É de extrema importância que a luta se dê por meio da ação direta. É impossível conquistarmos nossas pautas por meio da política formal, pois é lá onde prevalecem e sempre prevaleceram os interesses dos grandes empresários, entre eles os donos de empresas de ônibus, que muitas vezes estão envolvidos em esquemas de corrupção com parlamentares. Por isso, nossa luta não se dá no parlamento ou em qualquer espaço da política burguesa, mas fora dele. E não apenas fora dele, como contra ele.
Nossas táticas de luta devem deixar bem claro nosso descontentamento com a situação atual do transporte assim como com a situação atual da política parlamentar. Devemos mostrar que podemos e devemos fazer política fora do Estado, junto ao povo e à favor do povo. Catracaço, manifestações, trancamento de ruas, ocupações, piquetes devem estar em nosso horizonte quando falamos em luta, mas também rodas de conversa, debate público, cinema popular, panfletagens e diversas outras formas de diálogo com a população.

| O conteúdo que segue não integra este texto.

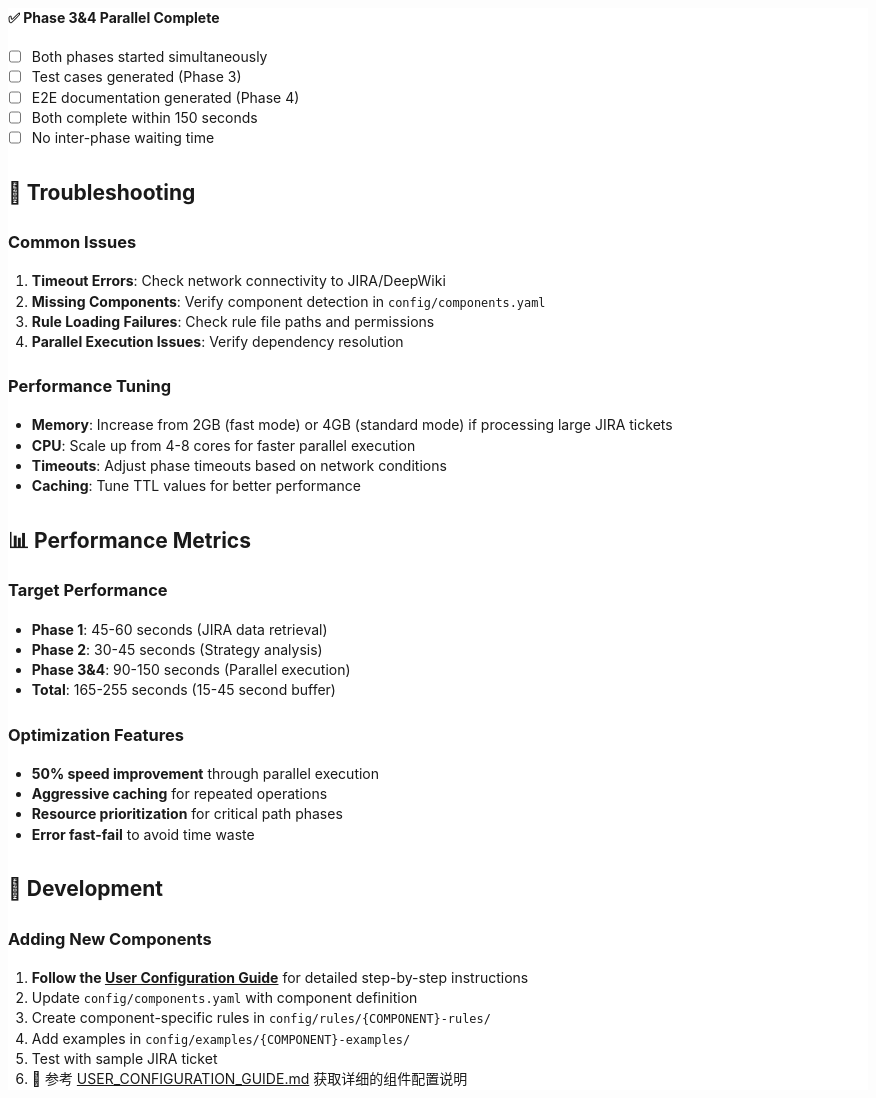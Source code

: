 #### ✅ Phase 3&4 Parallel Complete
- [ ] Both phases started simultaneously
- [ ] Test cases generated (Phase 3)
- [ ] E2E documentation generated (Phase 4)
- [ ] Both complete within 150 seconds
- [ ] No inter-phase waiting time

## 🚨 Troubleshooting

### Common Issues

1. **Timeout Errors**: Check network connectivity to JIRA/DeepWiki
2. **Missing Components**: Verify component detection in `config/components.yaml`
3. **Rule Loading Failures**: Check rule file paths and permissions
4. **Parallel Execution Issues**: Verify dependency resolution

### Performance Tuning

- **Memory**: Increase from 2GB (fast mode) or 4GB (standard mode) if processing large JIRA tickets
- **CPU**: Scale up from 4-8 cores for faster parallel execution
- **Timeouts**: Adjust phase timeouts based on network conditions
- **Caching**: Tune TTL values for better performance

## 📊 Performance Metrics

### Target Performance
- **Phase 1**: 45-60 seconds (JIRA data retrieval)
- **Phase 2**: 30-45 seconds (Strategy analysis)
- **Phase 3&4**: 90-150 seconds (Parallel execution)
- **Total**: 165-255 seconds (15-45 second buffer)

### Optimization Features
- **50% speed improvement** through parallel execution
- **Aggressive caching** for repeated operations
- **Resource prioritization** for critical path phases
- **Error fast-fail** to avoid time waste

## 📝 Development

### Adding New Components

1. **Follow the [User Configuration Guide](USER_CONFIGURATION_GUIDE.md)** for detailed step-by-step instructions
2. Update `config/components.yaml` with component definition
3. Create component-specific rules in `config/rules/{COMPONENT}-rules/`
4. Add examples in `config/examples/{COMPONENT}-examples/`
5. Test with sample JIRA ticket
5. 📖 参考 [USER_CONFIGURATION_GUIDE.md](USER_CONFIGURATION_GUIDE.md) 获取详细的组件配置说明
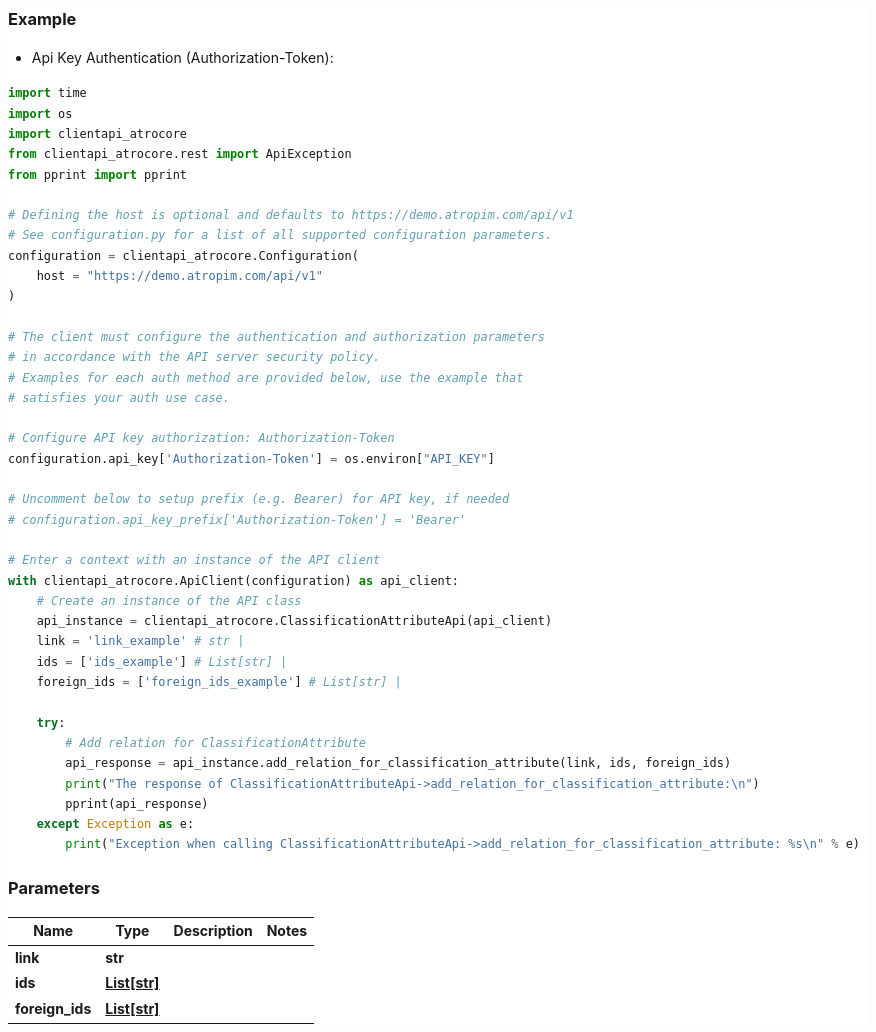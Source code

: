 ### Example

* Api Key Authentication (Authorization-Token):
```python
import time
import os
import clientapi_atrocore
from clientapi_atrocore.rest import ApiException
from pprint import pprint

# Defining the host is optional and defaults to https://demo.atropim.com/api/v1
# See configuration.py for a list of all supported configuration parameters.
configuration = clientapi_atrocore.Configuration(
    host = "https://demo.atropim.com/api/v1"
)

# The client must configure the authentication and authorization parameters
# in accordance with the API server security policy.
# Examples for each auth method are provided below, use the example that
# satisfies your auth use case.

# Configure API key authorization: Authorization-Token
configuration.api_key['Authorization-Token'] = os.environ["API_KEY"]

# Uncomment below to setup prefix (e.g. Bearer) for API key, if needed
# configuration.api_key_prefix['Authorization-Token'] = 'Bearer'

# Enter a context with an instance of the API client
with clientapi_atrocore.ApiClient(configuration) as api_client:
    # Create an instance of the API class
    api_instance = clientapi_atrocore.ClassificationAttributeApi(api_client)
    link = 'link_example' # str | 
    ids = ['ids_example'] # List[str] | 
    foreign_ids = ['foreign_ids_example'] # List[str] | 

    try:
        # Add relation for ClassificationAttribute
        api_response = api_instance.add_relation_for_classification_attribute(link, ids, foreign_ids)
        print("The response of ClassificationAttributeApi->add_relation_for_classification_attribute:\n")
        pprint(api_response)
    except Exception as e:
        print("Exception when calling ClassificationAttributeApi->add_relation_for_classification_attribute: %s\n" % e)
```



### Parameters

Name | Type | Description  | Notes
------------- | ------------- | ------------- | -------------
 **link** | **str**|  | 
 **ids** | [**List[str]**](str.md)|  | 
 **foreign_ids** | [**List[str]**](str.md)|  |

Em um eixo, combatemos, em outro, dialogamos. Sempre lembrando da máxima “paz entre nós, guerra aos senhores.” É necessário deixar claro para todo o conjunto da classe trabalhadora as razões pelas quais travamos esta luta. Jamais devemos esquecer a classe à qual pertencemos, e não devemos medir esforços para aglutinar o maior número de pessoas possível nesta luta.